Villarruel decidió no sentarse junto al vocero presidencial Manuel Adorni, quien encabezó la delegación oficial en representación de la Casa Rosada. La definición se tomó sobre la hora y reflejó el distanciamiento político que mantiene la vicepresidenta con el entorno más cercano del presidente Javier Milei.
El episodio se dio en el marco de la misa central en Luján, que convocó a dirigentes de distintos niveles del Estado, gobernadores y referentes sociales, en una ceremonia con fuerte carga simbólica y política.
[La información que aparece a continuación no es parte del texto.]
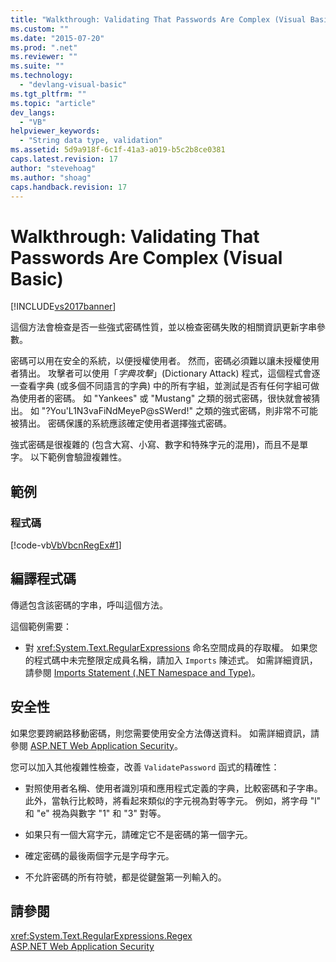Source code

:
 ```yaml
---
title: "Walkthrough: Validating That Passwords Are Complex (Visual Basic) | Microsoft Docs"
ms.custom: ""
ms.date: "2015-07-20"
ms.prod: ".net"
ms.reviewer: ""
ms.suite: ""
ms.technology: 
  - "devlang-visual-basic"
ms.tgt_pltfrm: ""
ms.topic: "article"
dev_langs: 
  - "VB"
helpviewer_keywords: 
  - "String data type, validation"
ms.assetid: 5d9a918f-6c1f-41a3-a019-b5c2b8ce0381
caps.latest.revision: 17
author: "stevehoag"
ms.author: "shoag"
caps.handback.revision: 17
---
```

# Walkthrough: Validating That Passwords Are Complex (Visual Basic)
[!INCLUDE[vs2017banner](../../../../visual-basic/includes/vs2017banner.md)]

這個方法會檢查是否一些強式密碼性質，並以檢查密碼失敗的相關資訊更新字串參數。  
  
 密碼可以用在安全的系統，以便授權使用者。  然而，密碼必須難以讓未授權使用者猜出。  攻擊者可以使用「*字典攻擊*」\(Dictionary Attack\) 程式，這個程式會逐一查看字典 \(或多個不同語言的字典\) 中的所有字組，並測試是否有任何字組可做為使用者的密碼。  如 "Yankees" 或 "Mustang" 之類的弱式密碼，很快就會被猜出。  如 "?You'L1N3vaFiNdMeyeP@sSWerd\!" 之類的強式密碼，則非常不可能被猜出。  密碼保護的系統應該確定使用者選擇強式密碼。  
  
 強式密碼是很複雜的 \(包含大寫、小寫、數字和特殊字元的混用\)，而且不是單字。  以下範例會驗證複雜性。  
  
## 範例  
  
### 程式碼  
 [!code-vb[VbVbcnRegEx#1](../../../../visual-basic/programming-guide/language-features/strings/codesnippet/visualbasic/walkthrough-validating-t_1.vb)]  
  
## 編譯程式碼  
 傳遞包含該密碼的字串，呼叫這個方法。  
  
 這個範例需要：  
  
-   對 <xref:System.Text.RegularExpressions> 命名空間成員的存取權。  如果您的程式碼中未完整限定成員名稱，請加入 `Imports` 陳述式。  如需詳細資訊，請參閱 [Imports Statement \(.NET Namespace and Type\)](../../../../visual-basic/language-reference/statements/imports-statement-net-namespace-and-type.md)。  
  
## 安全性  
 如果您要跨網路移動密碼，則您需要使用安全方法傳送資料。  如需詳細資訊，請參閱 [ASP.NET Web Application Security](../Topic/ASP.NET%20Web%20Application%20Security.md)。  
  
 您可以加入其他複雜性檢查，改善 `ValidatePassword` 函式的精確性：  
  
-   對照使用者名稱、使用者識別項和應用程式定義的字典，比較密碼和子字串。  此外，當執行比較時，將看起來類似的字元視為對等字元。  例如，將字母 "l" 和 "e" 視為與數字 "1" 和 "3" 對等。  
  
-   如果只有一個大寫字元，請確定它不是密碼的第一個字元。  
  
-   確定密碼的最後兩個字元是字母字元。  
  
-   不允許密碼的所有符號，都是從鍵盤第一列輸入的。  
  
## 請參閱  
 <xref:System.Text.RegularExpressions.Regex>   
 [ASP.NET Web Application Security](../Topic/ASP.NET%20Web%20Application%20Security.md)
La actividad buscó recordar el legado de Papa Francisco, pero también funcionó como escenario de gestos y señales entre los distintos actores del poder.
Ausente Villarruel en Luján:
— Lautaro Maislin (@LautaroMaislin) April 21, 2026
La Vicepresidente va a honrar a Francisco, de la misma manera que el 2 de abril honró a los combatientes de Malvinas, dicen de su entorno.
La presencia de Villarruel, enfrentada desde hace meses con sectores del oficialismo, no pasó desapercibida. Su decisión de evitar la foto conjunta o una ubicación compartida con Adorni fue leída como una muestra más de la fractura interna dentro del Gobierno, que ya había tenido otros capítulos públicos en el último tiempo.
Por su parte, Adorni encabezó la comitiva oficial en ausencia del presidente, quien se encuentra de viaje en el exterior. El acto reunió también a otros funcionarios nacionales y dirigentes políticos de distintos signos, lo que reforzó el carácter transversal del homenaje y su peso institucional.
En ese marco, el gesto de la vicepresidenta volvió a poner en evidencia las diferencias dentro del oficialismo, en un evento que, si bien tenía un carácter religioso, terminó atravesado por la dinámica política. La conmemoración en Luján, pensada como un espacio de unidad en torno a la figura de Francisco, dejó al descubierto, una vez más, las tensiones que marcan la relación entre Villarruel y el círculo más cercano al Presidente.